Honest, I’m not getting lazy, I really like what Kathy has to say at Creating Passionate Users blog. Can I assume all my readers are reading her blog, too? No, so that allows me to make what looks like a fresh post to some of you. Three good posts I didn’t want to slip by:

The Smackdown Learning Model
talks about how to have a smackdown fight between alternatives to help the user learn about their choices. I thought this was a great lesson in writing competitive material, especially when one of my new goals is to make the user’s choice clear (ref: Paradox of Choice)

Reference vs. Learning: Pick One allows Kathy to get on her high-horse about the advantage of conversation writing to improve user learning. But to a marketer (and we all are marketers), its a good lesson in limiting or separating your messages depending on the task: reference or learning. I’ve seen too many pieces with reference content written in a learning/conversation style that is awkward and unreadable.

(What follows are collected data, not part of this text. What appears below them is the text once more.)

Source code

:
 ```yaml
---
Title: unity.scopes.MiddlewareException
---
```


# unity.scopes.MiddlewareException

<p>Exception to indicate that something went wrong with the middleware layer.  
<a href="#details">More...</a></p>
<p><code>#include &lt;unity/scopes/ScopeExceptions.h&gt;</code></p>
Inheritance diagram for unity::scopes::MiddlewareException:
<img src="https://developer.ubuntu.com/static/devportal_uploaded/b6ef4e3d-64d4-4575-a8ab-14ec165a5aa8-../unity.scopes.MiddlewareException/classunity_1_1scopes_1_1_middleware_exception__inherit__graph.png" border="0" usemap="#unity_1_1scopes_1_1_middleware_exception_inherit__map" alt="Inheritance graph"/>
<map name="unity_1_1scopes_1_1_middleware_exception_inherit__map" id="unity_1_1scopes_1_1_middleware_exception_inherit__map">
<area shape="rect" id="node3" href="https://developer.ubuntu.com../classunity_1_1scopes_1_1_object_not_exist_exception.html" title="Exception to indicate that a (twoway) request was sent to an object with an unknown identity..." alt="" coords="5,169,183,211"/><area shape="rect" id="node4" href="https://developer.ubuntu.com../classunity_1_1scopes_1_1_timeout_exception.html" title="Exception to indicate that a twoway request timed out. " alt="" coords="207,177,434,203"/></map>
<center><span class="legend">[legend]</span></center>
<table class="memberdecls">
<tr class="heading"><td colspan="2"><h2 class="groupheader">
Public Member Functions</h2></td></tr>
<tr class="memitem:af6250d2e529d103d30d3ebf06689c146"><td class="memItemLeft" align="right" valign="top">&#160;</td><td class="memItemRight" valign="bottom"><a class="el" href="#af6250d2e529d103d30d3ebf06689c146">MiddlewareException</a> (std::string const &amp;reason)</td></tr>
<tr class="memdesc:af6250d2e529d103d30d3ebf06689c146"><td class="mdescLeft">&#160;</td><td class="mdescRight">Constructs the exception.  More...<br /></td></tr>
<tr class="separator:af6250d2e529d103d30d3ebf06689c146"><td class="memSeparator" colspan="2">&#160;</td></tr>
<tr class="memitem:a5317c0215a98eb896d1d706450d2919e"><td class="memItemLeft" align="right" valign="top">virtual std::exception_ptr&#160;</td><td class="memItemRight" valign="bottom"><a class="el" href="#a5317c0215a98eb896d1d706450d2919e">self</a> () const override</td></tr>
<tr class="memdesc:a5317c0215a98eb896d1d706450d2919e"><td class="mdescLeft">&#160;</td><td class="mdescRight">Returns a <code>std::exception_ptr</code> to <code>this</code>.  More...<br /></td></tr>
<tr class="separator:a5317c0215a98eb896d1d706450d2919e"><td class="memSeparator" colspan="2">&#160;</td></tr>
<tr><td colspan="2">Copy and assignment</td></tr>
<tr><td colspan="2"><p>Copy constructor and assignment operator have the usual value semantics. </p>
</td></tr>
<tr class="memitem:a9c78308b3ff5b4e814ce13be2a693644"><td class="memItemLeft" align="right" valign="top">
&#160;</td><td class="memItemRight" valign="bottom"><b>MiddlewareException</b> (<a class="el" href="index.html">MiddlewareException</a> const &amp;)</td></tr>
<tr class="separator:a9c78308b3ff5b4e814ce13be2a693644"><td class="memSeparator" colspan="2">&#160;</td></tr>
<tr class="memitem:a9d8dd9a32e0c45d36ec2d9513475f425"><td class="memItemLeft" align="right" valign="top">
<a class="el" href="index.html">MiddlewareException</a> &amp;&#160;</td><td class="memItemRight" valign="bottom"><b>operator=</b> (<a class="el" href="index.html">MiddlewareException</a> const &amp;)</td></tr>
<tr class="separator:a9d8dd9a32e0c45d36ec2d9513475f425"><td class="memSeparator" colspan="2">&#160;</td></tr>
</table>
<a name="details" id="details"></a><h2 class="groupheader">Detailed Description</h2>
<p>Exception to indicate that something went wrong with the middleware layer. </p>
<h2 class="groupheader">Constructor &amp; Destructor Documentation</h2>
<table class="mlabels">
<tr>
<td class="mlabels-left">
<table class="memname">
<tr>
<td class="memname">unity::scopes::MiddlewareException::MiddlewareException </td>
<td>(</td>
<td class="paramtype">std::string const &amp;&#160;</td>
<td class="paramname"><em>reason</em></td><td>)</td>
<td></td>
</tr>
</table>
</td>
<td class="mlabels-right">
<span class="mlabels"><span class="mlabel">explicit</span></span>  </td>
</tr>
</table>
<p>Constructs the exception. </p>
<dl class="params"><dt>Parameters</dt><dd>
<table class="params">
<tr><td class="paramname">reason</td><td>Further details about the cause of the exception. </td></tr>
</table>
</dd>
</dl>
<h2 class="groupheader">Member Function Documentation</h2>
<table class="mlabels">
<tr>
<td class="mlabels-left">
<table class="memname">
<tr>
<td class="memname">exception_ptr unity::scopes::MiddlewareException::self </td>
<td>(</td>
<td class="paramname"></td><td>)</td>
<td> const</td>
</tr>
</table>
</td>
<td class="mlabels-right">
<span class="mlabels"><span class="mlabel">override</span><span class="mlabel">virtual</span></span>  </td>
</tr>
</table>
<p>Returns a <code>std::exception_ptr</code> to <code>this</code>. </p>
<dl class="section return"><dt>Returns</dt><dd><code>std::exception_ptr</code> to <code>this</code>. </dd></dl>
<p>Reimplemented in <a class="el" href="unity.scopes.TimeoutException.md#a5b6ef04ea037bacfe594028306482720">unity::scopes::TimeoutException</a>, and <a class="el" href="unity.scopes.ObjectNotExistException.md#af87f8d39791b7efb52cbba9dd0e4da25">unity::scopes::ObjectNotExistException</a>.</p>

You can out-spend or out-teach is today’s lengthy rant that contained this gem about creating passionate users/customers:

But passion requires real learning. Nobody is passionate about skiing on their first day. Nobody is passionate about programming in Java on their first day. Or week. It’s virtually impossible to become passionate about something until you’re somewhere up the skill/knowledge curve, where there are challenges that you believe are worth it, and that you perceive you can do.